- WHAT TO PRODUCE: In this exercise, the entries below are to be transcribed exactly, line by line.

Source records:
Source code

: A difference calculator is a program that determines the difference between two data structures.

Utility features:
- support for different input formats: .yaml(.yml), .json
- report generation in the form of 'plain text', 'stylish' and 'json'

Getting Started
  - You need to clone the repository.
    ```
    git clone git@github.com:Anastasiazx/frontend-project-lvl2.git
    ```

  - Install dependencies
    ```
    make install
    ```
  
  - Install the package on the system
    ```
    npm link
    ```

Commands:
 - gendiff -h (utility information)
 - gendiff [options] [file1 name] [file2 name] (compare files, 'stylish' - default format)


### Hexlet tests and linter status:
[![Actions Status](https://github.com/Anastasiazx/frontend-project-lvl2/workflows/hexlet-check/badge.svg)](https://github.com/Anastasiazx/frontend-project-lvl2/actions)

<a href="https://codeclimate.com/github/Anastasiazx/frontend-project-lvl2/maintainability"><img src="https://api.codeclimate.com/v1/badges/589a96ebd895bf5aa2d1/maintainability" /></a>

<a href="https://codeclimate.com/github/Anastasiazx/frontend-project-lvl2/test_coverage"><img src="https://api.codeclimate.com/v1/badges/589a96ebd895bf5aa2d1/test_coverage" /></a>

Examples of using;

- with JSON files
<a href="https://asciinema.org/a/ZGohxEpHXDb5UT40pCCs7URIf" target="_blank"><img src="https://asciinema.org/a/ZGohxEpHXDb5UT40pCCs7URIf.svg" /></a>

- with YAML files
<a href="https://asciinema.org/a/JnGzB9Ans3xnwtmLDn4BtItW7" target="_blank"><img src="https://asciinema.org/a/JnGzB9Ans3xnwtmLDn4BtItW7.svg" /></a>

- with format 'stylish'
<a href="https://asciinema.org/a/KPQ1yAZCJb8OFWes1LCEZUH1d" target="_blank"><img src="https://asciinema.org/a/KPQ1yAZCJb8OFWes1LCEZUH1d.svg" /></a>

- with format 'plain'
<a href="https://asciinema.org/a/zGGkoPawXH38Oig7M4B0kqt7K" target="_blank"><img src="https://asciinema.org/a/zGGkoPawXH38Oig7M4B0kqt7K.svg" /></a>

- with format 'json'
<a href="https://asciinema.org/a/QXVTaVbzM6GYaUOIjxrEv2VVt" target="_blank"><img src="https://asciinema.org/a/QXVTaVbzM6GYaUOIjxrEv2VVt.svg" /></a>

- WRITTEN RESPONSE:
Source code

: A difference calculator is a program that determines the difference between two data structures.

Utility features:
- support for different input formats: .yaml(.yml), .json
- report generation in the form of 'plain text', 'stylish' and 'json'

Getting Started
  - You need to clone the repository.
    ```
    git clone git@github.com:Anastasiazx/frontend-project-lvl2.git
    ```

  - Install dependencies
    ```
    make install
    ```
  
  - Install the package on the system
    ```
    npm link
    ```

Commands:
 - gendiff -h (utility information)
 - gendiff [options] [file1 name] [file2 name] (compare files, 'stylish' - default format)


### Hexlet tests and linter status:
[![Actions Status](https://github.com/Anastasiazx/frontend-project-lvl2/workflows/hexlet-check/badge.svg)](https://github.com/Anastasiazx/frontend-project-lvl2/actions)

<a href="https://codeclimate.com/github/Anastasiazx/frontend-project-lvl2/maintainability"><img src="https://api.codeclimate.com/v1/badges/589a96ebd895bf5aa2d1/maintainability" /></a>

<a href="https://codeclimate.com/github/Anastasiazx/frontend-project-lvl2/test_coverage"><img src="https://api.codeclimate.com/v1/badges/589a96ebd895bf5aa2d1/test_coverage" /></a>

Examples of using;

- with JSON files
<a href="https://asciinema.org/a/ZGohxEpHXDb5UT40pCCs7URIf" target="_blank"><img src="https://asciinema.org/a/ZGohxEpHXDb5UT40pCCs7URIf.svg" /></a>

- with YAML files
<a href="https://asciinema.org/a/JnGzB9Ans3xnwtmLDn4BtItW7" target="_blank"><img src="https://asciinema.org/a/JnGzB9Ans3xnwtmLDn4BtItW7.svg" /></a>

- with format 'stylish'
<a href="https://asciinema.org/a/KPQ1yAZCJb8OFWes1LCEZUH1d" target="_blank"><img src="https://asciinema.org/a/KPQ1yAZCJb8OFWes1LCEZUH1d.svg" /></a>

- with format 'plain'
<a href="https://asciinema.org/a/zGGkoPawXH38Oig7M4B0kqt7K" target="_blank"><img src="https://asciinema.org/a/zGGkoPawXH38Oig7M4B0kqt7K.svg" /></a>

- with format 'json'
<a href="https://asciinema.org/a/QXVTaVbzM6GYaUOIjxrEv2VVt" target="_blank"><img src="https://asciinema.org/a/QXVTaVbzM6GYaUOIjxrEv2VVt.svg" /></a>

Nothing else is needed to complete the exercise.